According to a university spokeswoman, the project was not a response to any town-gown tension, but, rather, grew out of Shellard’s “personal belief that the university should be a public good”.
In its first year alone, 20 projects led by 30 academics were delivered by 200 students to the benefit of 1,000 residents.
The Square Mile project emphasises education and raising aspirations for children who may not otherwise consider going to university. Student volunteers’ efforts to mentor struggling students in local schools have been widely praised, with one local headteacher – Cheryl Henderson of Slater Primary School in Leicester – crediting them with playing a crucial role in helping the school come out of special measures. De Montfort students and staff have also provided translation for the school, whose pupils speak 25 languages.
According to De Montfort, the project has also helped twice break the record for the single largest stem-cell recruitment drive held by a university, recruiting 2,700 donors this year.
Residents have also been offered support managing diabetes, and free hearing tests and English and dance classes.
Meanwhile, the University of Bristol has set up a Community Fund to support local residents with any projects or activities aimed at enhancing their relationship with students. Grants of up to £250 are on offer for projects such as environmental improvement and community events, particularly those involving collaboration between students and local residents. Events funded include a community curry night, a party celebrating the Queen’s Diamond Jubilee and a community clear-up event.
Students’ unions are also doing their bit to change perceptions. In Lincoln, for example, where there have been recent tensions, students volunteer to pick up litter in their local areas, “meet the street” events allow students and locals to get to know each other (funded by the government’s Community First initiative) and a campaign aims to encourage students to keep the noise down on their way home from clubs and bars.

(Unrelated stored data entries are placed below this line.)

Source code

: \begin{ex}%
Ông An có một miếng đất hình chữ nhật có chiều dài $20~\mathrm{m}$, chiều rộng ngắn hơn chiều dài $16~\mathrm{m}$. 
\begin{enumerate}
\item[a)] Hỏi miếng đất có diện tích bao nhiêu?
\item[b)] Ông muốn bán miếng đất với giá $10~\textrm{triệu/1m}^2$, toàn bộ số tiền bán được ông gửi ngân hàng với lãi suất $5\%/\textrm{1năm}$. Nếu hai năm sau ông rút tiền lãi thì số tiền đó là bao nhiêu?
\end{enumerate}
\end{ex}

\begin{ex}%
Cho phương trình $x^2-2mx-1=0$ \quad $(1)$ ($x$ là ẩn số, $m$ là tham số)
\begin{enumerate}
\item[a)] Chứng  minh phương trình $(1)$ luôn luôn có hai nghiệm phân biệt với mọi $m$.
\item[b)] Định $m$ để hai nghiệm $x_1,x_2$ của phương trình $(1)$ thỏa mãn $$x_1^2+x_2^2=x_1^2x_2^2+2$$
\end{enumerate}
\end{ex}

The campaign revolves around a wristband bearing the words “Shush – let’s make it a silent night”. According to Lincoln Students’ Union president Brian Alcorn, it is meant to supply regular memory jolts to students who may be under the influence of alcohol. Local clubs and bars encourage students to wear the wristband, by giving them discounts or allowing them to jump queues. An expansion of the campaign in the coming academic year will see posters with the campaign’s logo gracing Lincoln pubs and clubs, as well as lamp posts in residential areas. A Lincoln PhD student in psychology is studying the scheme’s effectiveness.